#!perl -w

=head1 NAME

spamassassin - SpamAssassin integration for qpsmtpd

=head1 DESCRIPTION

Plugin that checks if the mail is spam by using the "spamd" daemon
from the SpamAssassin package.  F<http://www.spamassassin.org>

SpamAssassin 2.6 or newer is required.

Stores the results in a note named spamassassin (for other plugins). The note
is a hashref with whatever fields are defined in your spamassassin config.
These are the common ones: score,required,autolearn,tests,version

=head1 CONFIG

Configured in the plugins file without any parameters, the
spamassassin plugin will add relevant headers from the spamd
(X-Spam-Status etc).

The format goes like

  spamassassin  option value  [option value]

Options being those listed below and the values being parameters to
the options.  Confused yet?  :-)  It looks like this in practice:

  spamassassin reject 7 leave_old_headers keep

=over 4

=item reject [threshold]

Set the threshold where the plugin will reject the mail.  Some
mail servers are so useless that they ignore 55x responses not coming
after RCPT TO, so they might just keep retrying and retrying and
retrying until the mail expires from their queue.

Depending on your spamassassin configuration a reasonable setting is
typically somewhere between 12 to 20.

The default is to never reject mail based on the SpamAssassin score.

=item munge_subject_threshold [threshold]

Set the threshold where the plugin will prefix the subject with the
value of C<subject_prefix>. A modified subject is easier to filter on
than the other headers for many people with not so clever mail
clients.  You might want to make another plugin that does this on a
per user basis.

The default is to never munge the subject based on the SpamAssassin score.

=item subject_prefix [prefix]

What to prefix the subject with if the message is detected as spam
(i.e. if score is greater than C<munge_subject_threshold>.  Defaults to
C<*** SPAM ***>

=item spamd_socket [/path/to/socket|spamd.host:port]

Beginning with Mail::SpamAssassin 2.60, it is possible to use Unix
domain sockets for spamd. This is faster and more secure than using a
TCP connection, but if you run spamd on a remote machine, you need to
use a TCP connection.

=item leave_old_headers [drop|rename|keep]
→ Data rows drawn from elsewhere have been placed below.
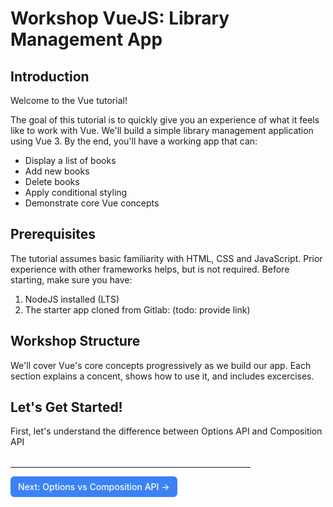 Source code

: # Workshop VueJS: Library Management App

## Introduction

Welcome to the Vue tutorial!

The goal of this tutorial is to quickly give you an experience of what it feels like to work with Vue. We'll build a simple library management application using Vue 3. By the end, you'll have a working app that can:

- Display a list of books
- Add new books
- Delete books
- Apply conditional styling
- Demonstrate core Vue concepts

## Prerequisites

The tutorial assumes basic familiarity with HTML, CSS and JavaScript. Prior experience with other frameworks helps, but is not required.
Before starting, make sure you have:

1. NodeJS installed (LTS)
2. The starter app cloned from Gitlab: (todo: provide link)

## Workshop Structure

We'll cover Vue's core concepts progressively as we build our app. Each section explains a concent, shows how to use it, and includes excercises.

## Let's Get Started!

First, let's understand the difference between Options API and Composition API

<hr style="max-width:24rem; margin-top:2rem"/>
<a href="1. options-vs-composition.md" style="display: inline-flex; align-items: center; justify-content: center; padding: 6px 12px; background-color: #3b82f6; color: white; text-decoration: none; border-radius: 6px; font-weight: 500; font-size: 14px; line-height: 1.5; transition: all 0.2s ease; box-shadow: 0 1px 2px rgba(0,0,0,0.05);">
  Next: Options vs Composition API →
</a>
Another mail server before might have checked this mail already and may have
added X-Spam-Status, X-Spam-Flag and X-Spam-Check-By lines. Normally you can
not trust such headers and should either rename them to X-Old-... (default,
parameter 'rename') or have them removed (parameter 'drop'). If you know
what you are doing, you can also leave them intact (parameter 'keep').

=item spamd_user [username]

The username to pass to spamd, if different from the user qpsmtpd runs as.

=item relayclient skip

What special treatment is offered to connection with relay permission? Relay
permissions are granted when the connecting IP is listed in the relayclients
file and/or when the user has authenticated. The only valid option at present
is 'skip', which skips SA scoring.

If SpamAssasin has certain network tests enabled, users may get elevated spam
scores because their dynamic IP space is properly listed on DUL blocking lists.
If the user is authenticated or coming from a trusted IP, odds are we don't
want to be reject their messages. Especially when running qpsmtpd on port 587.

=back

With both of the first options the configuration line will look like the following

 spamasssasin  reject 18  munge_subject_threshold 8


=head1 MULTIPLE RECIPIENT BEHAVIOR

This plugin supports per-user SpamAssassin preferences. When per-user SA prefs
are enabled (by setting spamd_user = vpopmail), the message recipient is used
as the spamd username. If SpamAssassin has per-user preferences enabled, it
will consult the users spam preferences when scoring the message.

When a message has multiple recipients, we do not change the spamd username.
The message is still scored by SA, but per-user preferences are not
consulted. To aid in debugging, messages with multiple recipents will
have an X-Spam-User header inserted. Admins and savvy users can look for
that header to confirm the reason their personal prefs were not consulted.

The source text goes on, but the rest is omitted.